A. Thanks for getting in touch, and I am very sorry to hear of your kitty’s problem. Lower urinary tract syndrome (LUTS), which is a disease of the urinary bladder and urethra, the tube that brings urine from the urinary bladder to the outside world. It’s a common problem in cats, and surveys suggest that this is, in fact, the most common reason for owners to bring their cats to a veterinarian.
The cause of LUTS is often multifactorial and may involve infectious, inflammatory, dietary, and behavioral components. Affected cats are most commonly middle aged, indoor cats that are overweight, get minimal exercise, and drink less water than other cats. Male cats are at increased risk, and environmental stresses, such as living in a multi-cat household or changes in routine, such as moving or having family members leave or enter the household, may increase the risk of a cat experiencing LUTS.

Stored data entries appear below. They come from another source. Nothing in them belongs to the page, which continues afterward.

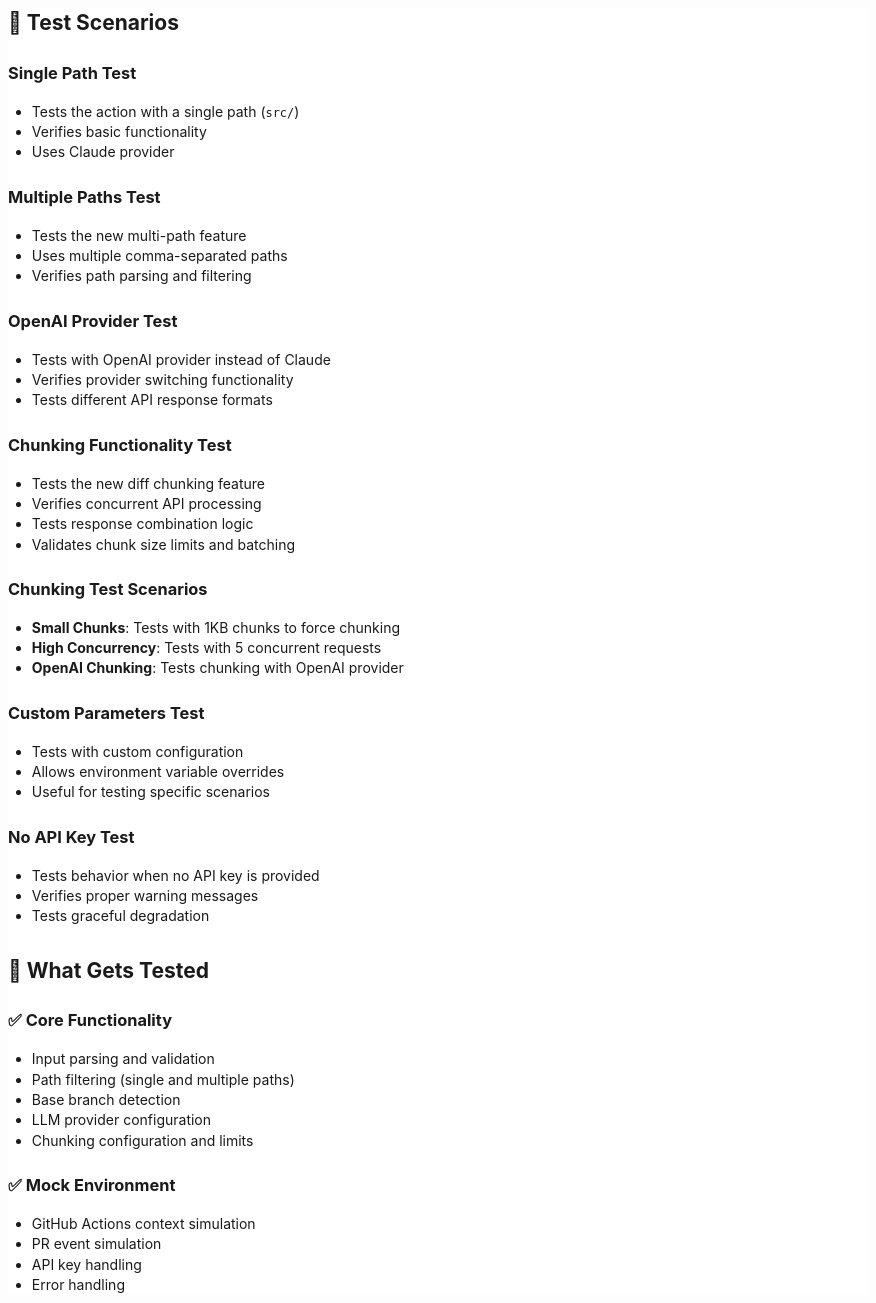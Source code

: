 ## 🔧 Test Scenarios

### Single Path Test
- Tests the action with a single path (`src/`)
- Verifies basic functionality
- Uses Claude provider

### Multiple Paths Test
- Tests the new multi-path feature
- Uses multiple comma-separated paths
- Verifies path parsing and filtering

### OpenAI Provider Test
- Tests with OpenAI provider instead of Claude
- Verifies provider switching functionality
- Tests different API response formats

### Chunking Functionality Test
- Tests the new diff chunking feature
- Verifies concurrent API processing
- Tests response combination logic
- Validates chunk size limits and batching

### Chunking Test Scenarios
- **Small Chunks**: Tests with 1KB chunks to force chunking
- **High Concurrency**: Tests with 5 concurrent requests
- **OpenAI Chunking**: Tests chunking with OpenAI provider

### Custom Parameters Test
- Tests with custom configuration
- Allows environment variable overrides
- Useful for testing specific scenarios

### No API Key Test
- Tests behavior when no API key is provided
- Verifies proper warning messages
- Tests graceful degradation

## 🎯 What Gets Tested

### ✅ Core Functionality
- Input parsing and validation
- Path filtering (single and multiple paths)
- Base branch detection
- LLM provider configuration
- Chunking configuration and limits

### ✅ Mock Environment
- GitHub Actions context simulation
- PR event simulation
- API key handling
- Error handling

Potential causes of LUTS in cats include bacterial infection of the lower urinary tract, urolithiasis (urinary stones), obstruction of the lower urinary tract with uroliths (urinary stones), and feline idiopathic cystitis (FIC), a diagnosis that is achieved by ruling out all other causes of LUTS.
Cats with LUTS may demonstrate difficult or painful urination, increased urination frequency, blood in the urine, inappropriate urination (i.e. outside of the litter box), and frequent licking of the genital region.

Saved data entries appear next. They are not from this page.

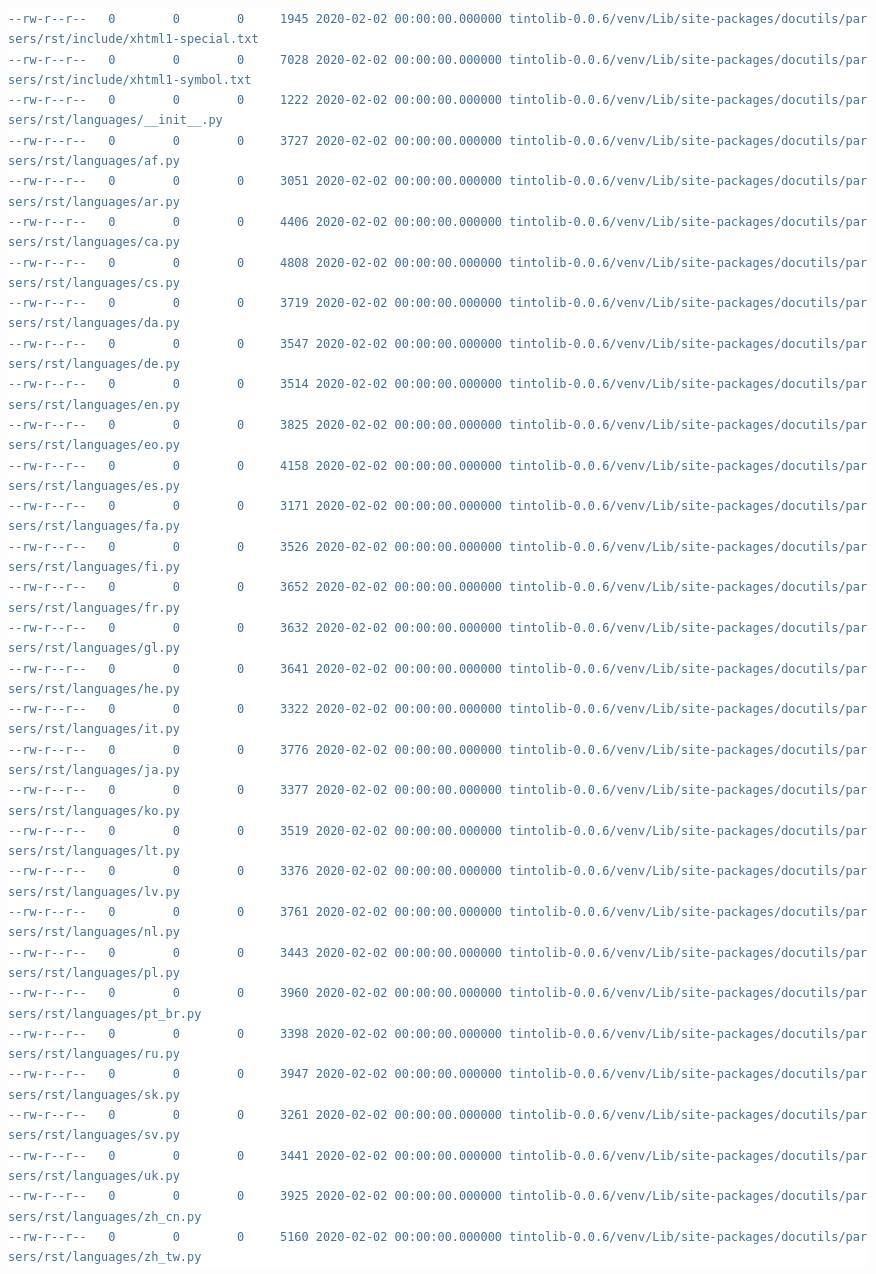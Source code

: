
 ```diff
--rw-r--r--   0        0        0     1945 2020-02-02 00:00:00.000000 tintolib-0.0.6/venv/Lib/site-packages/docutils/parsers/rst/include/xhtml1-special.txt
--rw-r--r--   0        0        0     7028 2020-02-02 00:00:00.000000 tintolib-0.0.6/venv/Lib/site-packages/docutils/parsers/rst/include/xhtml1-symbol.txt
--rw-r--r--   0        0        0     1222 2020-02-02 00:00:00.000000 tintolib-0.0.6/venv/Lib/site-packages/docutils/parsers/rst/languages/__init__.py
--rw-r--r--   0        0        0     3727 2020-02-02 00:00:00.000000 tintolib-0.0.6/venv/Lib/site-packages/docutils/parsers/rst/languages/af.py
--rw-r--r--   0        0        0     3051 2020-02-02 00:00:00.000000 tintolib-0.0.6/venv/Lib/site-packages/docutils/parsers/rst/languages/ar.py
--rw-r--r--   0        0        0     4406 2020-02-02 00:00:00.000000 tintolib-0.0.6/venv/Lib/site-packages/docutils/parsers/rst/languages/ca.py
--rw-r--r--   0        0        0     4808 2020-02-02 00:00:00.000000 tintolib-0.0.6/venv/Lib/site-packages/docutils/parsers/rst/languages/cs.py
--rw-r--r--   0        0        0     3719 2020-02-02 00:00:00.000000 tintolib-0.0.6/venv/Lib/site-packages/docutils/parsers/rst/languages/da.py
--rw-r--r--   0        0        0     3547 2020-02-02 00:00:00.000000 tintolib-0.0.6/venv/Lib/site-packages/docutils/parsers/rst/languages/de.py
--rw-r--r--   0        0        0     3514 2020-02-02 00:00:00.000000 tintolib-0.0.6/venv/Lib/site-packages/docutils/parsers/rst/languages/en.py
--rw-r--r--   0        0        0     3825 2020-02-02 00:00:00.000000 tintolib-0.0.6/venv/Lib/site-packages/docutils/parsers/rst/languages/eo.py
--rw-r--r--   0        0        0     4158 2020-02-02 00:00:00.000000 tintolib-0.0.6/venv/Lib/site-packages/docutils/parsers/rst/languages/es.py
--rw-r--r--   0        0        0     3171 2020-02-02 00:00:00.000000 tintolib-0.0.6/venv/Lib/site-packages/docutils/parsers/rst/languages/fa.py
--rw-r--r--   0        0        0     3526 2020-02-02 00:00:00.000000 tintolib-0.0.6/venv/Lib/site-packages/docutils/parsers/rst/languages/fi.py
--rw-r--r--   0        0        0     3652 2020-02-02 00:00:00.000000 tintolib-0.0.6/venv/Lib/site-packages/docutils/parsers/rst/languages/fr.py
--rw-r--r--   0        0        0     3632 2020-02-02 00:00:00.000000 tintolib-0.0.6/venv/Lib/site-packages/docutils/parsers/rst/languages/gl.py
--rw-r--r--   0        0        0     3641 2020-02-02 00:00:00.000000 tintolib-0.0.6/venv/Lib/site-packages/docutils/parsers/rst/languages/he.py
--rw-r--r--   0        0        0     3322 2020-02-02 00:00:00.000000 tintolib-0.0.6/venv/Lib/site-packages/docutils/parsers/rst/languages/it.py
--rw-r--r--   0        0        0     3776 2020-02-02 00:00:00.000000 tintolib-0.0.6/venv/Lib/site-packages/docutils/parsers/rst/languages/ja.py
--rw-r--r--   0        0        0     3377 2020-02-02 00:00:00.000000 tintolib-0.0.6/venv/Lib/site-packages/docutils/parsers/rst/languages/ko.py
--rw-r--r--   0        0        0     3519 2020-02-02 00:00:00.000000 tintolib-0.0.6/venv/Lib/site-packages/docutils/parsers/rst/languages/lt.py
--rw-r--r--   0        0        0     3376 2020-02-02 00:00:00.000000 tintolib-0.0.6/venv/Lib/site-packages/docutils/parsers/rst/languages/lv.py
--rw-r--r--   0        0        0     3761 2020-02-02 00:00:00.000000 tintolib-0.0.6/venv/Lib/site-packages/docutils/parsers/rst/languages/nl.py
--rw-r--r--   0        0        0     3443 2020-02-02 00:00:00.000000 tintolib-0.0.6/venv/Lib/site-packages/docutils/parsers/rst/languages/pl.py
--rw-r--r--   0        0        0     3960 2020-02-02 00:00:00.000000 tintolib-0.0.6/venv/Lib/site-packages/docutils/parsers/rst/languages/pt_br.py
--rw-r--r--   0        0        0     3398 2020-02-02 00:00:00.000000 tintolib-0.0.6/venv/Lib/site-packages/docutils/parsers/rst/languages/ru.py
--rw-r--r--   0        0        0     3947 2020-02-02 00:00:00.000000 tintolib-0.0.6/venv/Lib/site-packages/docutils/parsers/rst/languages/sk.py
--rw-r--r--   0        0        0     3261 2020-02-02 00:00:00.000000 tintolib-0.0.6/venv/Lib/site-packages/docutils/parsers/rst/languages/sv.py
--rw-r--r--   0        0        0     3441 2020-02-02 00:00:00.000000 tintolib-0.0.6/venv/Lib/site-packages/docutils/parsers/rst/languages/uk.py
--rw-r--r--   0        0        0     3925 2020-02-02 00:00:00.000000 tintolib-0.0.6/venv/Lib/site-packages/docutils/parsers/rst/languages/zh_cn.py
--rw-r--r--   0        0        0     5160 2020-02-02 00:00:00.000000 tintolib-0.0.6/venv/Lib/site-packages/docutils/parsers/rst/languages/zh_tw.py
```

Interestingly, affected cats often have problems in other organ systems including the nervous and endocrine systems, consistent with the notion of this syndrome being a complex interplay of as yet not fully understood processes. It is important to note that if a cat is straining to urinate/cannot urinate, this constitutes a medical emergency, and the cat should be brought to a veterinarian immediately.

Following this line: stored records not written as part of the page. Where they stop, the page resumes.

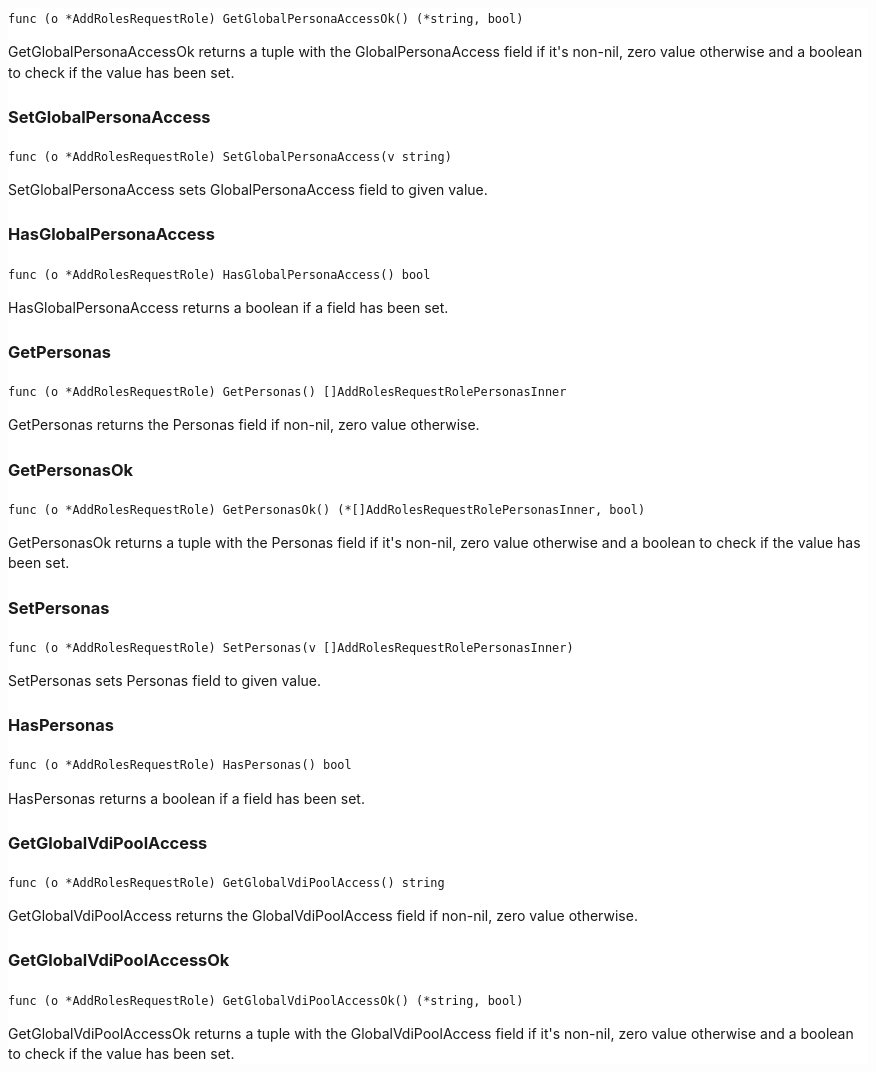 `func (o *AddRolesRequestRole) GetGlobalPersonaAccessOk() (*string, bool)`

GetGlobalPersonaAccessOk returns a tuple with the GlobalPersonaAccess field if it's non-nil, zero value otherwise
and a boolean to check if the value has been set.

### SetGlobalPersonaAccess

`func (o *AddRolesRequestRole) SetGlobalPersonaAccess(v string)`

SetGlobalPersonaAccess sets GlobalPersonaAccess field to given value.

### HasGlobalPersonaAccess

`func (o *AddRolesRequestRole) HasGlobalPersonaAccess() bool`

HasGlobalPersonaAccess returns a boolean if a field has been set.

### GetPersonas

`func (o *AddRolesRequestRole) GetPersonas() []AddRolesRequestRolePersonasInner`

GetPersonas returns the Personas field if non-nil, zero value otherwise.

### GetPersonasOk

`func (o *AddRolesRequestRole) GetPersonasOk() (*[]AddRolesRequestRolePersonasInner, bool)`

GetPersonasOk returns a tuple with the Personas field if it's non-nil, zero value otherwise
and a boolean to check if the value has been set.

### SetPersonas

`func (o *AddRolesRequestRole) SetPersonas(v []AddRolesRequestRolePersonasInner)`

SetPersonas sets Personas field to given value.

### HasPersonas

`func (o *AddRolesRequestRole) HasPersonas() bool`

HasPersonas returns a boolean if a field has been set.

### GetGlobalVdiPoolAccess

`func (o *AddRolesRequestRole) GetGlobalVdiPoolAccess() string`

GetGlobalVdiPoolAccess returns the GlobalVdiPoolAccess field if non-nil, zero value otherwise.

### GetGlobalVdiPoolAccessOk

`func (o *AddRolesRequestRole) GetGlobalVdiPoolAccessOk() (*string, bool)`

GetGlobalVdiPoolAccessOk returns a tuple with the GlobalVdiPoolAccess field if it's non-nil, zero value otherwise
and a boolean to check if the value has been set.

Veterinarians will often recommend a series of diagnostic tests in cats with LUTS. These may include urinalysis (microscopic and chemical examination of urine), bloodwork, abdominal ultrasound, and/or urine culture.
I am not sure which of these your veterinarian may have already recommended, but it is important that you discuss these potential causes with him/her. Given the fact that you are giving antibiotics, I presume that there may be a bacterial infection of the urinary tract that has been diagnosed, and if this is the case, it’s important that you give antibiotics consistently for at least three weeks and that you follow up any antibiotic therapy with a urine culture to make sure that any bacterial infection has been eliminated.
While antibiotics will not usually “kill” the immune system, inappropriate use of antibiotics (wrong antibiotic, too low a dose, too short a duration of administration) may promote resistance of certain bacteria to antibiotics, making treatment with antibiotics difficult or even impossible.
There are a few things that you can do to decrease the frequency and severity of attacks. Firstly, minimize stress by keeping feeding and routines consistent, make sure that your kitty always has access to fresh water, and feed small, frequent meals. Make sure that you keep the litter box very clean, and that you have the correct number of litter boxes in your house (the number of cats in the house plus one). Avoid foods that are high in magnesium, as this mineral can contribute to urinary-stone formation, and make sure to maintain a healthy body weight in your kitty.
Cats with LUTS can often be managed with appropriate preventive measures, careful monitoring, and regular visits to the veterinarian, but they may experience recurrence requiring treatment, so vigilance is crucial.